Kedalaman ilmunya, menjadikan Beliau dibutuhkan dimanapun. Beliau sering bepergian ke Negara-negara Islam lainnya, serta menghadiri muktamar-muktamar atau seminar lainnya. Bahkan beliau juga menjabat sebagai anggota Majelis Umara Di Universitas Al-Ahgoff dan Habib Umar merupakan salah satu pendiri sekaligus sebagai donatur di universitas ternama di Hadhromaut itu.
Habib Zain Bin Sumaith
Habib Zain lahir di ibukota Jakarta pada tahun 1357 H/1936 M. Ayahnya Habib Ibrahim adalah ulama besar di bumi Betawi kala itu,. Selain keluarga, lingkungan tempat di mana mereka tinggal pun boleh dikatakan sangat religius.
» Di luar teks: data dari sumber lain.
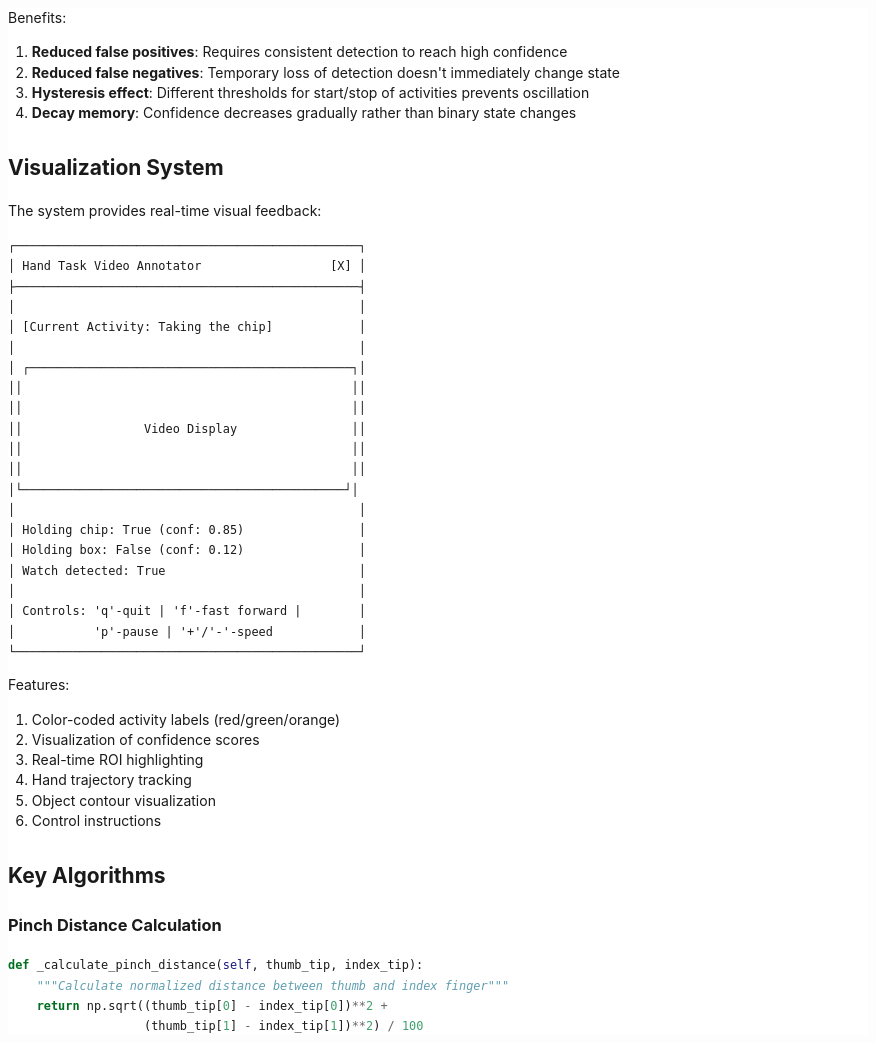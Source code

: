 Benefits:
1. **Reduced false positives**: Requires consistent detection to reach high confidence
2. **Reduced false negatives**: Temporary loss of detection doesn't immediately change state
3. **Hysteresis effect**: Different thresholds for start/stop of activities prevents oscillation
4. **Decay memory**: Confidence decreases gradually rather than binary state changes

## Visualization System

The system provides real-time visual feedback:

```
┌────────────────────────────────────────────────┐
│ Hand Task Video Annotator                  [X] │
├────────────────────────────────────────────────┤
│                                                │
│ [Current Activity: Taking the chip]            │
│                                                │
│ ┌─────────────────────────────────────────────┐│
││                                              ││
││                                              ││
││                 Video Display                ││
││                                              ││
││                                              ││
│└─────────────────────────────────────────────┘│
│                                                │
│ Holding chip: True (conf: 0.85)                │
│ Holding box: False (conf: 0.12)                │
│ Watch detected: True                           │
│                                                │
│ Controls: 'q'-quit | 'f'-fast forward |        │
│           'p'-pause | '+'/'-'-speed            │
└────────────────────────────────────────────────┘
```

Features:
1. Color-coded activity labels (red/green/orange)
2. Visualization of confidence scores
3. Real-time ROI highlighting
4. Hand trajectory tracking
5. Object contour visualization
6. Control instructions

## Key Algorithms

### Pinch Distance Calculation

```python
def _calculate_pinch_distance(self, thumb_tip, index_tip):
    """Calculate normalized distance between thumb and index finger"""
    return np.sqrt((thumb_tip[0] - index_tip[0])**2 + 
                   (thumb_tip[1] - index_tip[1])**2) / 100
```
Sejak kecil Habib Zain sudah mengenal agama dengan baik, baik ilmu pengetahuan maupun amaliah sehari-hari. Mengetahui Habib Zain memiliki kelebihan dibanding saudara- saudara lainnya, ayahnya memberikan pendidikan ekstra. Tak hanya ilmu, akhlak pun ditekankan pada diri Habib Zain.
Riwayat Pendidikan dan Guru-gurunya
Mengunjungi para ulama contohnya. Seperti diketahui, mengunjungi (dalam bahasa Jawa: sowan) sudah menjadi tradisi bagi sebagian umat Islam, seperti Jawa dan Arab asal Hadramaut Yaman. Tak sekadar silaturahmi, tapi yang diharapkan adalah berkah doa dari mereka, para ulama.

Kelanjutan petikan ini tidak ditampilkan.